Even Nicolas Sarkozy, who has controlled the news agenda in France since he was elected president in May 2007, could not overshadow the war raging at the party's headquarters on the rue de Solférino in Paris.
For two weeks, world recession and financial meltdown had to wait. All eyes were on the Parti Socialiste, or, as the daily newspaper Libération rebaptised it, the Parti Suicidaire. Who would succeed François Hollande, the departing general secretary who had overseen ten inglorious years at the helm: Ségolène Royal the reformist, or one of her arch-rivals: the economically liberal mayor of Paris, Bertrand Delanoë, the young left-wing MEP Benoît Hamon, or the apparatchik mayor of Lille, Martine Aubry? All polls pointed to a Delanoë victory but unexpectedly Royal's manifesto of fraternity and alliance with the centre right put her first, with 30 per cent of the vote. Delanoë and Aubry garnered 25 per cent each, followed by Hamon with 19 per cent. If the Paris mayor had proved the loser, Royal was not the clear victor.
A fin-de-siècle spirit presided over the party's conference in Reims. As the hours passed, it seemed obvious that la bande des quatre could not agree on a unity candidate. Delanoë threw in the towel but the other three maintained their candidatures. As the chefs couldn't decide, the members would have to.
In the first round, Royal went ahead of Aubry, while Hamon had to bow out. The second round should have been straightforward: Delanoë and Hamon had called on their supporters to back Aubry. Instead, when the result came Aubry was ahead by only 42 votes out of 137,000.
Both teams claimed tricks and cheating and denounced the other side. Insults flew, lawsuits started. Then Royal accepted the verdict of the party: that Aubry had won. The hatchet was buried, over the leadership, at least.

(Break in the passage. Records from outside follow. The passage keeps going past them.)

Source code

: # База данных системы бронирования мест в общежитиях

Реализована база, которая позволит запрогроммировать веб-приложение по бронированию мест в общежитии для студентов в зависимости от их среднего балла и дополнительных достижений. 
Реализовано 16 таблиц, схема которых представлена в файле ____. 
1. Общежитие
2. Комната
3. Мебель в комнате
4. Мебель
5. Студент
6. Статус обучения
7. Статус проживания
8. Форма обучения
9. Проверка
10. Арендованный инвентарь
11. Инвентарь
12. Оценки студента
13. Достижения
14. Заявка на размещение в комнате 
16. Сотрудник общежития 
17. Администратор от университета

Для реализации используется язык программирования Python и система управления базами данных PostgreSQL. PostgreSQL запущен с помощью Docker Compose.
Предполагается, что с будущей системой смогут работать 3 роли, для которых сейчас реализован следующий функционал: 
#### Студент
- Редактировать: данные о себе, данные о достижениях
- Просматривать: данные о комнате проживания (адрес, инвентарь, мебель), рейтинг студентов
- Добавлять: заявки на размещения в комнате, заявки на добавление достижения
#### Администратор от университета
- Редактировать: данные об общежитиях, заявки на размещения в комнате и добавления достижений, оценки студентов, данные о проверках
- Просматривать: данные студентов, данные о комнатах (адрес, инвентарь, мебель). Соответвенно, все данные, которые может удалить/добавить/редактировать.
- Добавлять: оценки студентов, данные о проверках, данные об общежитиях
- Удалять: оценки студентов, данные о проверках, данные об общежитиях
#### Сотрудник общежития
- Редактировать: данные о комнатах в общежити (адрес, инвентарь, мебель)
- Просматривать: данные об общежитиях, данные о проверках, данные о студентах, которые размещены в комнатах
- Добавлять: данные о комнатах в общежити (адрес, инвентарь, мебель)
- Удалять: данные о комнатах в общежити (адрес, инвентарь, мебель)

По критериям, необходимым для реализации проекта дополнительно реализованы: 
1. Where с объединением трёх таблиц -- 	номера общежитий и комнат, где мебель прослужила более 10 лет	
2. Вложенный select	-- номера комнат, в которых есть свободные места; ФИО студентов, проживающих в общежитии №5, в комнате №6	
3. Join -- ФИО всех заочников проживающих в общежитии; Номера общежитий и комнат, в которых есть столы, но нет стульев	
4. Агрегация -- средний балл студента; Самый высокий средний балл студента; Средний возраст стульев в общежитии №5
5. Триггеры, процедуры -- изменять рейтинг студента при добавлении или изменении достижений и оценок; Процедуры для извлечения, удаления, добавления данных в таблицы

Aubry, who is the daughter of the former EU president Jacques Delors and introduced the 35-hour week as minister for social affairs in Lionel Jospin's government, is a reformer like Ségolène - although, unlike Royal, she believes in doing politics at the grass roots, away from the limelight.
Yet the issue of the party's title remains. After the fall of the Berlin Wall, nearly every European parliamentary party of the left changed its name - but not the French. In Italy, the words socialist and communist became such terms of abuse that in the early 1990s both those parties felt they had to change their names, resorting to neutral-sounding, floral expressions - "Olive Tree", the "Daisy" party - with which to drape their social and democratic concerns. By not changing its name, the French Socialist Party proves that it is anchored in the 20th century, or, more precisely, in that century's first decade, when it joined the Workers International. It has remained Marxist in spirit to this day. This is where the trouble begins.
No other European parliamentary party of the left is Marxist. The liberal pro-market mantra has been swallowed by most social-democratic leaders in Europe. France's Socialist Party is the only one of significance to oppose that view and promote regulation in all matters, from the economy to the arts to universities.
Today, just over half the Socialist Party under Aubry takes this line while the rest, represented by Royal, wants to move on to what it believes to be a post-Marxist world. Royal's deputy, Manuel Valls, in a book called Pour en finir avec le vieux socialisme, advocates that the party change its name. Tout est dit. Enough said.